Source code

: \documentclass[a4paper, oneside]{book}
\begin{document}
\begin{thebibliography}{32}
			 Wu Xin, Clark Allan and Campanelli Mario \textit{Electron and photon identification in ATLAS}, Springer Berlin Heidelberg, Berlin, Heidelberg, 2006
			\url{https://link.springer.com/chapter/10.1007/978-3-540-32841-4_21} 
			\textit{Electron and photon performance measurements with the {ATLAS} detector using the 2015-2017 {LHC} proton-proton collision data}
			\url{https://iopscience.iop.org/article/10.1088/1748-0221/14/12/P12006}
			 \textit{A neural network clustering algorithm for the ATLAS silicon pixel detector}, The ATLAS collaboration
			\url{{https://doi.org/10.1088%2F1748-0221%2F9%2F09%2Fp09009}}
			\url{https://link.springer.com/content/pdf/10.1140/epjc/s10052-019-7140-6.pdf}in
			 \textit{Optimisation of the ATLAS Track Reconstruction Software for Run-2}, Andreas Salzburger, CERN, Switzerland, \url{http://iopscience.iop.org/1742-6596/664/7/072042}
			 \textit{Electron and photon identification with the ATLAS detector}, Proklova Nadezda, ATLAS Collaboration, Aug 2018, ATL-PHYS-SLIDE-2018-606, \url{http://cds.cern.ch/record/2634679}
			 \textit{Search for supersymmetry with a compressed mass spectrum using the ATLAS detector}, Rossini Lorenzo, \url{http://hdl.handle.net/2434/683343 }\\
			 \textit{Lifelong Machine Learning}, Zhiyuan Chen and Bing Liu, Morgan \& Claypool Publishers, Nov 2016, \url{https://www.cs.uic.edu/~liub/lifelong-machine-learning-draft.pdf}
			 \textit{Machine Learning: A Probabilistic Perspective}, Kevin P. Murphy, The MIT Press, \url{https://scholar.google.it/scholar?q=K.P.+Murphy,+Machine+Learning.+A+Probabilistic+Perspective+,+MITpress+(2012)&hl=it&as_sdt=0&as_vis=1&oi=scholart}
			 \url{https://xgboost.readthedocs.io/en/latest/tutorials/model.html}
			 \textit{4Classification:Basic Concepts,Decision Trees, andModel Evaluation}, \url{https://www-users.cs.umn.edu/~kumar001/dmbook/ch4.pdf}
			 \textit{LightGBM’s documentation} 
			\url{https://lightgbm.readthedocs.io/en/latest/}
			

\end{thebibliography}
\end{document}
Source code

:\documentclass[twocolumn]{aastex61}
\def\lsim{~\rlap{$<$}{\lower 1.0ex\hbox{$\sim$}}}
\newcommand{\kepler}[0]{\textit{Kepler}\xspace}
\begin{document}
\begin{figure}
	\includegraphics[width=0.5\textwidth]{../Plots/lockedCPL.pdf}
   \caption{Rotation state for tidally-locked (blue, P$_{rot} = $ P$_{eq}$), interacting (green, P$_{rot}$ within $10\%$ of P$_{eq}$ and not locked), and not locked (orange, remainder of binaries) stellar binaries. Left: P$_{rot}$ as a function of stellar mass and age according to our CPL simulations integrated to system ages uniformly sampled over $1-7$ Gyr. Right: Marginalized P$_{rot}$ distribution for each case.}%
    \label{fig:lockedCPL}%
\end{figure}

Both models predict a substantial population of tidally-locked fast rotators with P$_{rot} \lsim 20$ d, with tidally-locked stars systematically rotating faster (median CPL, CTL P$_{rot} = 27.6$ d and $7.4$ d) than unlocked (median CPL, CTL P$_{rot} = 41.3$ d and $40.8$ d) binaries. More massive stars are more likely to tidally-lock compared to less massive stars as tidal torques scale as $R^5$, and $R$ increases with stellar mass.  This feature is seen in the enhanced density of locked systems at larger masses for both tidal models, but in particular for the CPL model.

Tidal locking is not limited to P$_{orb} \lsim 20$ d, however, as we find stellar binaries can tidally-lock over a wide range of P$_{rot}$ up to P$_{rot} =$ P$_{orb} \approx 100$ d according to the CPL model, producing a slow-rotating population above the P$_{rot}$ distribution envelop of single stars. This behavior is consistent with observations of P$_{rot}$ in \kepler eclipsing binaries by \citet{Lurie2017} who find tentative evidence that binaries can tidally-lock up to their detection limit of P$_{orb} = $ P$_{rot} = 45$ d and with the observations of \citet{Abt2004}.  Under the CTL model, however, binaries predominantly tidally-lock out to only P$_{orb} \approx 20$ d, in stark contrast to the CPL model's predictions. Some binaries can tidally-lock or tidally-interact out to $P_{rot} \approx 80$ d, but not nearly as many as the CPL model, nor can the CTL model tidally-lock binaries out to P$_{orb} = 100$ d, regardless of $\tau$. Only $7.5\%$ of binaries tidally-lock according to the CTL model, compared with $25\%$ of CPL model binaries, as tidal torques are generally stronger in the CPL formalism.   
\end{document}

****************

- [TASK STATEMENT] Reproduce word for word the material above, beginning with the line that contains "and photon performance" and ending with the line that contains "Zhiyuan Chen and".

- [THE COMPLETED TASK]
			\textit{Electron and photon performance measurements with the {ATLAS} detector using the 2015-2017 {LHC} proton-proton collision data}
			\url{https://iopscience.iop.org/article/10.1088/1748-0221/14/12/P12006}
			 \textit{A neural network clustering algorithm for the ATLAS silicon pixel detector}, The ATLAS collaboration
			\url{{https://doi.org/10.1088%2F1748-0221%2F9%2F09%2Fp09009}}
			\url{https://link.springer.com/content/pdf/10.1140/epjc/s10052-019-7140-6.pdf}in
			 \textit{Optimisation of the ATLAS Track Reconstruction Software for Run-2}, Andreas Salzburger, CERN, Switzerland, \url{http://iopscience.iop.org/1742-6596/664/7/072042}
			 \textit{Electron and photon identification with the ATLAS detector}, Proklova Nadezda, ATLAS Collaboration, Aug 2018, ATL-PHYS-SLIDE-2018-606, \url{http://cds.cern.ch/record/2634679}
			 \textit{Search for supersymmetry with a compressed mass spectrum using the ATLAS detector}, Rossini Lorenzo, \url{http://hdl.handle.net/2434/683343 }\\
			 \textit{Lifelong Machine Learning}, Zhiyuan Chen and Bing Liu, Morgan \& Claypool Publishers, Nov 2016, \url{https://www.cs.uic.edu/~liub/lifelong-machine-learning-draft.pdf}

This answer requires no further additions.